House hunting can be the most exciting part of buying a new home. However, before the hunting even begins, it is important to know exactly how much you are going to be able to afford. If you plan ahead, you will be able to save a lot of time and money in the long run. You don’t want to find a home and fall in love with it and then find out you cannot afford it and get outbid. This is where you need to get qualified for a mortgage before you start looking for a new home to buy.
In an older way to find out how much you could afford, the banks would typically take your gross annual income and then times it by three. However, this is not always the best way to determine how much you can afford. There are safer and more reliable ways to figure out what your mortgage budget is. It takes into consideration more than just the mortgage payment. You also need to include in your estimation things like taxes, maintenance, other bills and insurance costs. In general, most mortgage lenders don’t like to offer loan amounts where the borrowers exceed over 44 percent of their monthly allowance towards the mortgage.

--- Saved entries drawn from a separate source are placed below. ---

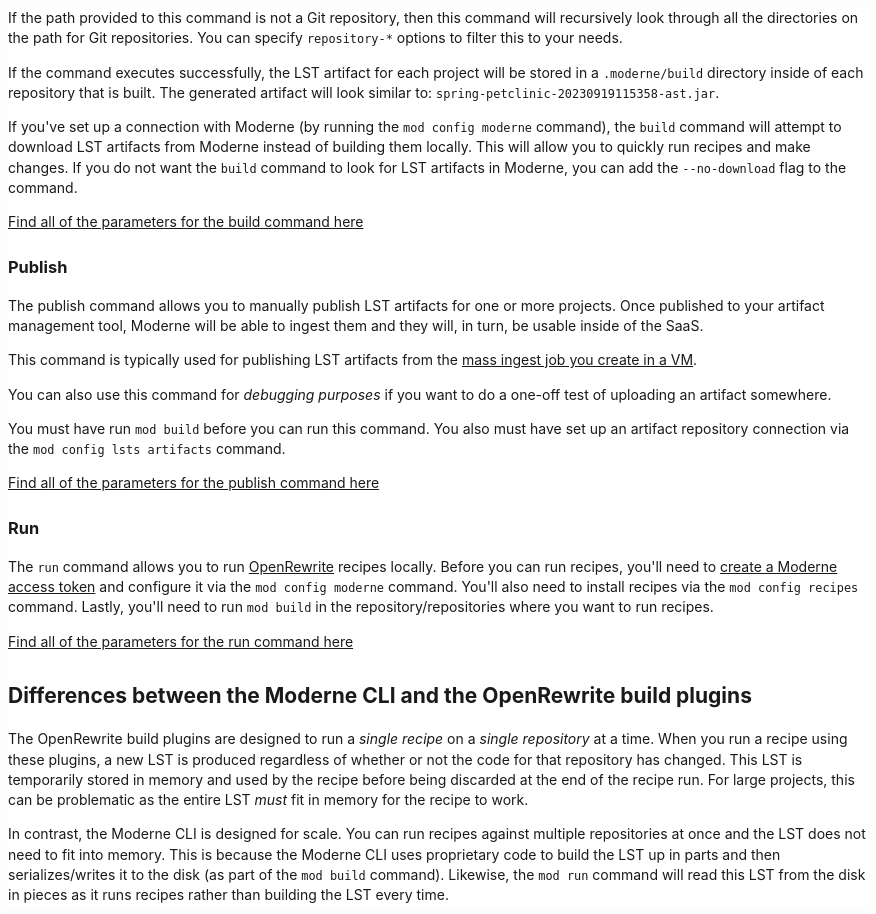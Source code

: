 If the path provided to this command is not a Git repository, then this command will recursively look through all the directories on the path for Git repositories. You can specify `repository-*` options to filter this to your needs.

If the command executes successfully, the LST artifact for each project will be stored in a `.moderne/build` directory inside of each repository that is built. The generated artifact will look similar to: `spring-petclinic-20230919115358-ast.jar`.

If you've set up a connection with Moderne (by running the `mod config moderne` command), the `build` command will attempt to download LST artifacts from Moderne instead of building them locally. This will allow you to quickly run recipes and make changes. If you do not want the `build` command to look for LST artifacts in Moderne, you can add the `--no-download` flag to the command.

[Find all of the parameters for the build command here](../cli-reference.md#mod-build)

### Publish

The publish command allows you to manually publish LST artifacts for one or more projects. Once published to your artifact management tool, Moderne will be able to ingest them and they will, in turn, be usable inside of the SaaS.

This command is typically used for publishing LST artifacts from the [mass ingest job you create in a VM](../../../administrator-documentation/moderne-platform/how-to-guides/mass-ingest.md).

You can also use this command for _debugging purposes_ if you want to do a one-off test of uploading an artifact somewhere.

You must have run `mod build` before you can run this command. You also must have set up an artifact repository connection via the `mod config lsts artifacts` command.

[Find all of the parameters for the publish command here](../cli-reference.md#mod-publish)

### Run

The `run` command allows you to run [OpenRewrite](https://docs.openrewrite.org/) recipes locally. Before you can run recipes, you'll need to [create a Moderne access token](../../moderne-platform/references/create-api-access-tokens.md) and configure it via the `mod config moderne` command. You'll also need to install recipes via the `mod config recipes` command. Lastly, you'll need to run `mod build` in the repository/repositories where you want to run recipes.

[Find all of the parameters for the run command here](../cli-reference.md#mod-run)

## Differences between the Moderne CLI and the OpenRewrite build plugins

The OpenRewrite build plugins are designed to run a _single recipe_ on a _single repository_ at a time. When you run a recipe using these plugins, a new LST is produced regardless of whether or not the code for that repository has changed. This LST is temporarily stored in memory and used by the recipe before being discarded at the end of the recipe run. For large projects, this can be problematic as the entire LST _must_ fit in memory for the recipe to work.

In contrast, the Moderne CLI is designed for scale. You can run recipes against multiple repositories at once and the LST does not need to fit into memory. This is because the Moderne CLI uses proprietary code to build the LST up in parts and then serializes/writes it to the disk (as part of the `mod build` command). Likewise, the `mod run` command will read this LST from the disk in pieces as it runs recipes rather than building the LST every time.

If you have excellent credit and a good work history, a lender may go over that amount in some cases. To help determine the ability for a borrower to get approved, many lenders use their own mortgage calculators in order to figure out what a borrower may apply for. There are also many calculators that people can use on their own online as well before visiting a lender.

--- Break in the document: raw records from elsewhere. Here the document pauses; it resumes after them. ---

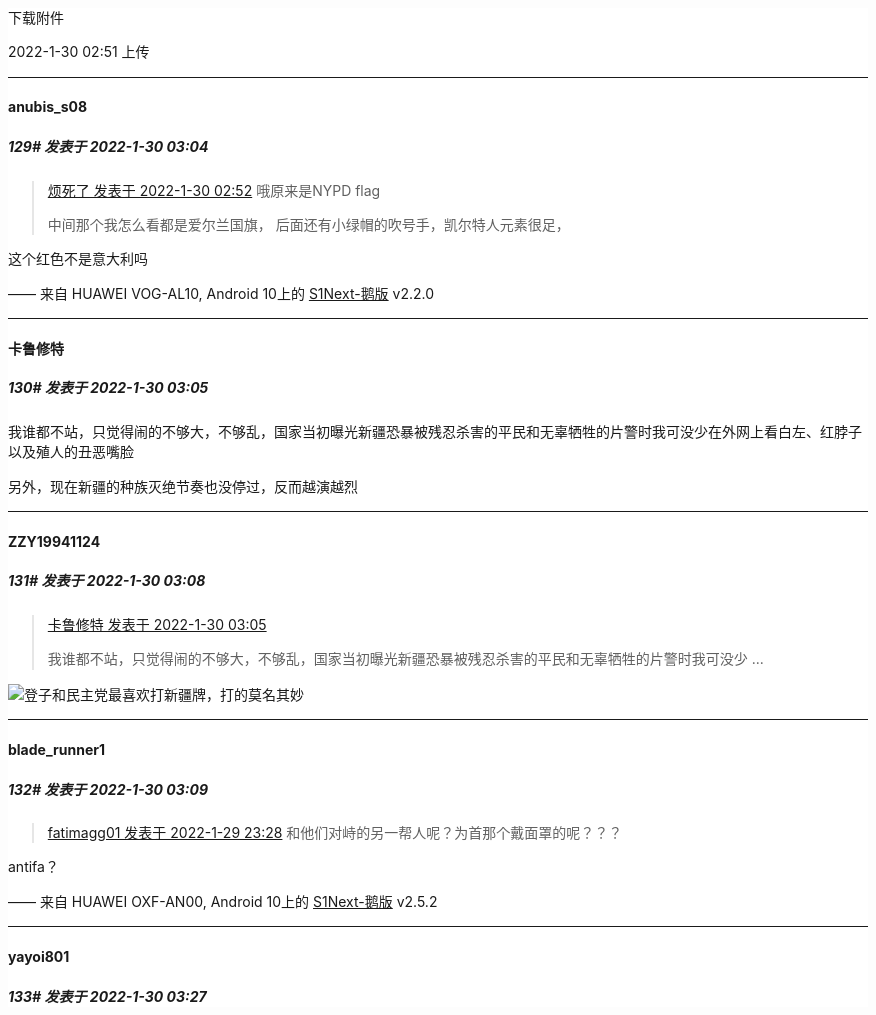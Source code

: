 下载附件

2022-1-30 02:51 上传

*****

####  anubis_s08  
##### 129#       发表于 2022-1-30 03:04

<blockquote><a href="httphttps://bbs.saraba1st.com/2b/forum.php?mod=redirect&amp;goto=findpost&amp;pid=54480131&amp;ptid=2049946" target="_blank">烦死了 发表于 2022-1-30 02:52</a>
哦原来是NYPD flag

中间那个我怎么看都是爱尔兰国旗， 后面还有小绿帽的吹号手，凯尔特人元素很足，</blockquote>
这个红色不是意大利吗

—— 来自 HUAWEI VOG-AL10, Android 10上的 [S1Next-鹅版](https://github.com/ykrank/S1-Next/releases) v2.2.0

*****

####  卡鲁修特  
##### 130#       发表于 2022-1-30 03:05

我谁都不站，只觉得闹的不够大，不够乱，国家当初曝光新疆恐暴被残忍杀害的平民和无辜牺牲的片警时我可没少在外网上看白左、红脖子以及殖人的丑恶嘴脸

另外，现在新疆的种族灭绝节奏也没停过，反而越演越烈

*****

####  ZZY19941124  
##### 131#       发表于 2022-1-30 03:08

<blockquote><a href="httphttps://bbs.saraba1st.com/2b/forum.php?mod=redirect&amp;goto=findpost&amp;pid=54480157&amp;ptid=2049946" target="_blank">卡鲁修特 发表于 2022-1-30 03:05</a>

我谁都不站，只觉得闹的不够大，不够乱，国家当初曝光新疆恐暴被残忍杀害的平民和无辜牺牲的片警时我可没少 ...</blockquote>
<img src="https://static.saraba1st.com/image/smiley/face2017/013.png" referrerpolicy="no-referrer">登子和民主党最喜欢打新疆牌，打的莫名其妙

*****

####  blade_runner1  
##### 132#       发表于 2022-1-30 03:09

<blockquote><a href="httphttps://bbs.saraba1st.com/2b/forum.php?mod=redirect&amp;goto=findpost&amp;pid=54478683&amp;ptid=2049946" target="_blank">fatimagg01 发表于 2022-1-29 23:28</a>
和他们对峙的另一帮人呢？为首那个戴面罩的呢？？？</blockquote>
antifa？

—— 来自 HUAWEI OXF-AN00, Android 10上的 [S1Next-鹅版](https://github.com/ykrank/S1-Next/releases) v2.5.2

*****

####  yayoi801  
##### 133#       发表于 2022-1-30 03:27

Checking Your Credit History
Another thing lenders will look at when figuring out a borrower’s qualification levels is their credit history. They like to check a potential applicant’s history through the credit bureaus to help make a more informed decision on the loan application. The credit report of a borrower can also help lenders find out the FICO score to aid in their determination for approval. This FICO score is a numerical representation of a summary of a borrower’s data that is compiled throughout their report. This can include information about outstanding debts, payment history and debt-to-income ratios.

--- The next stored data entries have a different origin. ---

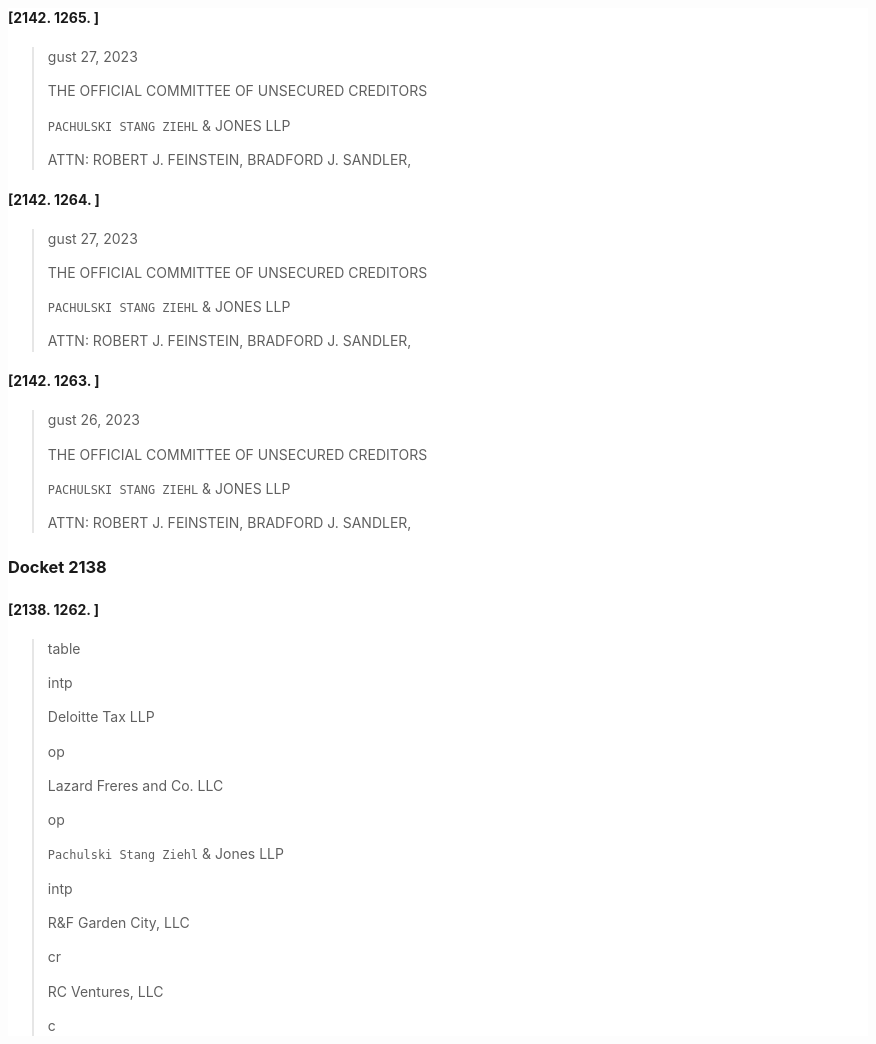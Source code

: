 #### [2142. 1265. ]
> gust 27, 2023
> 
> THE OFFICIAL COMMITTEE OF UNSECURED CREDITORS
> 
> `PACHULSKI STANG ZIEHL` & JONES LLP
> 
> ATTN: ROBERT J. FEINSTEIN, BRADFORD J. SANDLER,

#### [2142. 1264. ]
> gust 27, 2023
> 
> THE OFFICIAL COMMITTEE OF UNSECURED CREDITORS
> 
> `PACHULSKI STANG ZIEHL` & JONES LLP
> 
> ATTN: ROBERT J. FEINSTEIN, BRADFORD J. SANDLER,

#### [2142. 1263. ]
> gust 26, 2023
> 
> THE OFFICIAL COMMITTEE OF UNSECURED CREDITORS
> 
> `PACHULSKI STANG ZIEHL` & JONES LLP
> 
> ATTN: ROBERT J. FEINSTEIN, BRADFORD J. SANDLER,

### Docket 2138

#### [2138. 1262. ]
> table
> 
> intp
> 
> Deloitte Tax LLP
> 
> op
> 
> Lazard Freres and Co. LLC
> 
> op
> 
> `Pachulski Stang Ziehl` & Jones LLP
> 
> intp
> 
> R&F Garden City, LLC
> 
> cr
> 
> RC Ventures, LLC
> 
> c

Loan Prequalification And Mortgage Loan Preapproval
Once some basic calculations have been done and a complete financial statement has been formatted, the borrower will be able to ask a lender for a letter of prequalification. This letter will state that you are already approved for a certain loan amount based on your income and your credit history. This will also give a borrower a good indication about how much they will be able to get for a mortgage and determine the amount they will need to come up with for a down payment.
In some scenarios, the prequalification letter may not be enough. Being preapproved is more secure because it means that your lender has already completed the credit check and full financial evaluation. The preapproval is now a binding agreement that the lender must honor. The preapproval guarantees the borrower the loan amount that was stated. When looking to purchase a home, this will give you the best chance of getting the winning bid.
What Is Used For Qualification
There are many factors that are taken into consideration for preapproving a mortgage. A lender will typically take into account the borrowers total income and expenses in order to see how much they have left over for a monthly mortgage payment and taxes. They will also take into consideration the amount of debt a borrower has in comparison to their income as well.